Restif de la Bretonne l’a pleuré amèremement, et allait tous les ans, à l’anniversaire de son suicide, revoir sa maison pour commémorer la date.

Œuvres :
Il a publié plusieurs écrits relatifs à des événements politiques ou littéraires, notamment :
– la Querelle de M.M. de Voltaire et de Maupertuis (1753)
– Correspondance secrète, et familière du chancelier de Maupeou avec Sorhouet (1771, in-12), pamphlet radical qui fut réimprimé sous le titre de Maupeouana (1773, 2 vol. in-12)
– Principes sur la Marine, (manuscrit in-8°, 1775).
[ici un lien vers un site remarquable qui donne accès à l’intégralité de ce texte d’analyse exhaustive de la Royale à cette époque]
– Anecdotes sur la comtesse du Barry (Londres, 1776, in-12), une des meilleures ventes de la fin du XVIIIe siècle, attribuée à Théveneau de Morande.
– L’Observateur anglais (Londres [Amsterdam], 1777-1778, 4. vol. in-12), plusieurs fois réimprimé sous le titre de l’Espion anglais.
– Lettres de Mme du Barry (Londres, 1779, in-12).
– Il eut également part, jusqu’à sa mort, aux volumes des Mémoires secrets attribués traditionnellement à Bachaumont dont il fut le secrétaire.
[wikipedia ne semble pas connaître l’existence des tomes V à XII: cf ici une note sur les différentes éditions identifiées sur divers sites internet et sur leur transcription en format électronique]

Voici donc un gentilhomme singulièrement bien introduit dans les cercles d’influence et dans les salons où l’on échange des propos subversifs et – il n’est pas ami de Restif de la Bretonne sans raison – anticléricaux et licencieux : plusieurs « lettres » dans les volumes présents dans notre bibliothèque sont consacrées à des histoires de courtisanes (devise de la lettre XXIV : « la vérole, ô mon Dieu, m’a criblé jusqu’aux os »), de curé malade de son extrème continence, ou alors se livrant aux pires débauches….

Mairobert fait une  analyste socio-politique typique -jusqu’à la caricature – des critiques des intellectuels français de la fin du XVIIIe siècle, ceux  qui vont diffuser les idées révolutionnaires jusqu’à ce que la révolution les rattrappe, les dépasse et finisse par les guillotiner.

C’est par ailleurs un bon connaisseur des affaires européennes (il a beaucoup de contacts à Londres où il se fait éditer) et surtout (pour nous, à la Shaasm!) un expert pour tout ce qui touche à la marine royale de cette époque (il a été un temps secrétaire de la Marine).

Pour en témoigner, vous trouverez :….
ici un lien vers la liste des lettres contenues dans les 4 premiers tomes constituant les deux volumes présents à la bibliothèque de la Shaasm, en attendant la liste de toutes les autres ayant pu être identifiées dans les diverses numérisations des tomes suivants trouvées sur les sites visités (en particulier celles de « google livres »)…..).

et ici un lien vers la transcription effectuée par Annick Magon (avec contribution du webmaster) de la lettre XLI intitulée « Projets & préparatifs d’armemens en France.

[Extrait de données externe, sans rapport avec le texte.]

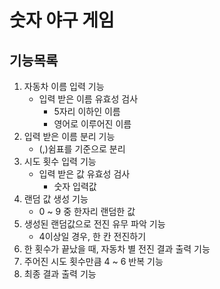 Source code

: # 숫자 야구 게임
## 기능목록

1. 자동차 이름 입력 기능
   - 입력 받은 이름 유효성 검사
      - 5자리 이하인 이름
      - 영어로 이루어진 이름
2. 입력 받은 이름 분리 기능
   - (,)쉼표를 기준으로 분리
3. 시도 횟수 입력 기능
   - 입력 받은 값 유효성 검사
      - 숫자 입력값
4. 랜덤 값 생성 기능
   - 0 ~ 9 중 한자리 랜덤한 값
5. 생성된 랜덤값으로 전진 유무 파악 기능
   - 4이상일 경우, 한 칸 전진하기
6. 한 횟수가 끝났을 때, 자동차 별 전진 결과 출력 기능
7. 주어진 시도 횟수만큼 4 ~ 6 반복 기능
8. 최종 결과 출력 기능
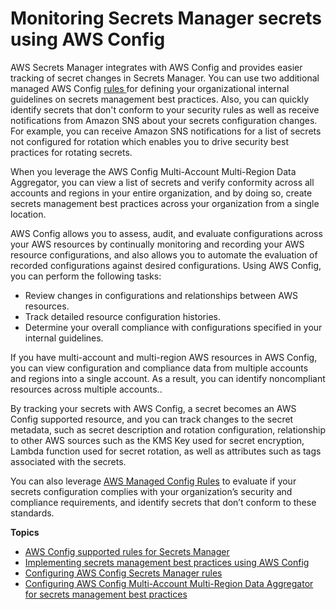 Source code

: # Monitoring Secrets Manager secrets using AWS Config<a name="integrating_awsconfig"></a>



AWS Secrets Manager integrates with AWS Config and provides easier tracking of secret changes in Secrets Manager\. You can use two additional managed AWS Config [rules ](https://docs.aws.amazon.com/config/latest/developerguide/evaluate-config.html)for defining your organizational internal guidelines on secrets management best practices\. Also, you can quickly identify secrets that don't conform to your security rules as well as receive notifications from Amazon SNS about your secrets configuration changes\. For example, you can receive Amazon SNS notifications for a list of secrets not configured for rotation which enables you to drive security best practices for rotating secrets\.

When you leverage the AWS Config Multi\-Account Multi\-Region Data Aggregator, you can view a list of secrets and verify conformity across all accounts and regions in your entire organization, and by doing so, create secrets management best practices across your organization from a single location\.<a name="benefits-aws-config"></a><a name="benefits-aws-config.title"></a>

AWS Config allows you to assess, audit, and evaluate configurations across your AWS resources by continually monitoring and recording your AWS resource configurations, and also allows you to automate the evaluation of recorded configurations against desired configurations\. Using AWS Config, you can perform the following tasks: 
+ Review changes in configurations and relationships between AWS resources\.
+ Track detailed resource configuration histories\.
+ Determine your overall compliance with configurations specified in your internal guidelines\.

If you have multi\-account and multi\-region AWS resources in AWS Config, you can view configuration and compliance data from multiple accounts and regions into a single account\. As a result, you can identify noncompliant resources across multiple accounts\.\.

By tracking your secrets with AWS Config, a secret becomes an AWS Config supported resource, and you can track changes to the secret metadata, such as secret description and rotation configuration, relationship to other AWS sources such as the KMS Key used for secret encryption, Lambda function used for secret rotation, as well as attributes such as tags associated with the secrets\. 

You can also leverage [AWS Managed Config Rules](https://docs.aws.amazon.com/config/latest/developerguide/evaluate-config_use-managed-rules.html) to evaluate if your secrets configuration complies with your organization’s security and compliance requirements, and identify secrets that don’t conform to these standards\.

**Topics**
+ [AWS Config supported rules for Secrets Manager](aws-config-rules.md)
+ [Implementing secrets management best practices using AWS Config](implementing-awsconfig-rules.md)
+ [Configuring AWS Config Secrets Manager rules](configuring-awsconfig-rules.md)
+ [Configuring AWS Config Multi\-Account Multi\-Region Data Aggregator for secrets management best practices](configure-awsconfig-aggregator.md) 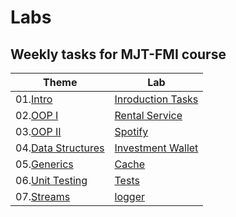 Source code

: # Labs

## Weekly tasks for MJT-FMI course

|      Theme         |        Lab        | 
|      -------       |        ---        |  
| 01.[Intro](https://github.com/fmi/java-course/tree/master/01-intro-to-java/lab)              | [Inroduction Tasks](./Intro)    | 
| 02.[OOP I]()           | [Rental Service](./RentalService)    |
| 03.[OOP II]()          | [Spotify](./Spotify)           | 
| 04.[Data Structures]() | [Investment Wallet](./wallet) |
| 05.[Generics]() | [Cache](./cache) | Ready |
| 06.[Unit Testing]() | [Tests]([~/Tests/givenCache](https://github.com/w1nston19/Java/tree/main/Tests/givenCache)) | Ready |
| 07.[Streams]() | [logger](./logger) | Ready |



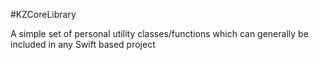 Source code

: #KZCoreLibrary

A simple set of personal utility classes/functions which can generally be included in any Swift based project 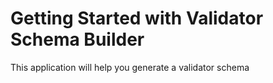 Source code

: # Getting Started with Validator Schema Builder

This application will help you generate a validator schema


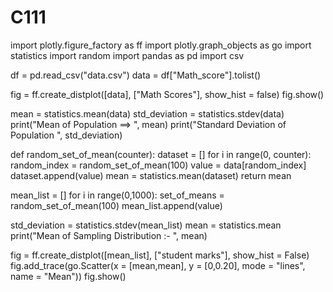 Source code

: # C111

import plotly.figure_factory as ff
import plotly.graph_objects as go
import statistics
import random
import pandas as pd
import csv

df = pd.read_csv("data.csv")
data = df["Math_score"].tolist()

fig = ff.create_distplot([data], ["Math Scores"], show_hist = false)
fig.show()

mean = statistics.mean(data)
std_deviation = statistics.stdev(data)
print("Mean of Population ==> ", mean)
print("Standard Deviation of Population ", std_deviation)


def random_set_of_mean(counter):
  dataset = []
  for i in range(0, counter):
    random_index = random_set_of_mean(100)
    value = data[random_index]
    dataset.append(value)
  mean = statistics.mean(dataset)
  return mean

mean_list = []
for i in range(0,1000):
  set_of_means = random_set_of_mean(100)
  mean_list.append(value)

std_deviation = statistics.stdev(mean_list)
mean = statistics.mean
print("Mean of Sampling Distribution :- ", mean)



fig = ff.create_distplot([mean_list], ["student marks"], show_hist = False)
fig.add_trace(go.Scatter(x = [mean,mean], y = [0,0.20], mode = "lines", name = "Mean"))
fig.show()
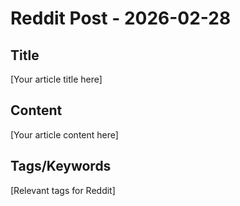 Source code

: # Reddit Post - 2026-02-28

## Title
[Your article title here]

## Content
[Your article content here]

## Tags/Keywords
[Relevant tags for Reddit]
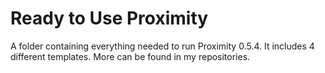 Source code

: # Ready to Use Proximity
 A folder containing everything needed to run Proximity 0.5.4. It includes 4 different templates. More can be found in my repositories.
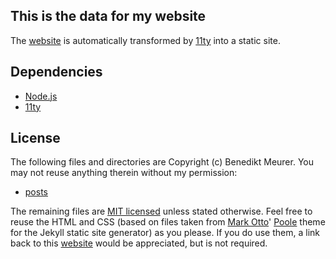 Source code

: This is the data for my website
-------------------------------

The [website](https://benediktmeurer.de) is automatically transformed by [11ty](https://www.11ty.io) into a static site.


Dependencies
------------

* [Node.js](https://nodejs.org)
* [11ty](https://www.11ty.io)


License
-------

The following files and directories are Copyright (c) Benedikt Meurer. You may not reuse anything therein without my permission:

* [posts](https://github.com/bmeurer/benediktmeurer.de/tree/master/src/posts)

The remaining files are [MIT licensed](http://en.wikipedia.org/wiki/Mit_license) unless stated otherwise.
Feel free to reuse the HTML and CSS (based on files taken from [Mark Otto](https://twitter.com/mdo)'
[Poole](http://getpoole.com) theme for the Jekyll static site generator) as you please. If you do use them,
a link back to this [website](https://benediktmeurer.de) would be appreciated, but is not required.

Etat de sa marine. Portraits de ses principaux officiers en cette partie ».

Résumons-nous : ces volumes décrivent, semaine après semaine, les opinions et les critiques d’un personnage sinon célèbre, du moins en vue dans son milieu, sur des sujets fort variés : il y décrit des scènes cocasses, remarquables ou coquines, il exprime son avis tout, tous et toutes, sur la cour, les ministres, les grands, les institutions, les relations internationales, les commerces, les marines, les guerres et les paix; il honore quelques personnages et surtout en accable beaucoup de critiques et de sarcasmes, n’hésitant pas à colporter toutes les médisances et les ragots ramassés dans les salons. Et il déploie beaucoup d’énergie et parfois de talent pour rédiger avec régularité ces « lettres » et pour les diffuser le plus largement possible mais de façon prudemment anonyme :

Ne cherchez plus, Mathieu-François Pidansat de Mairobert n’est simplement qu’un authentique blogueur du XVIIIe siècle!!!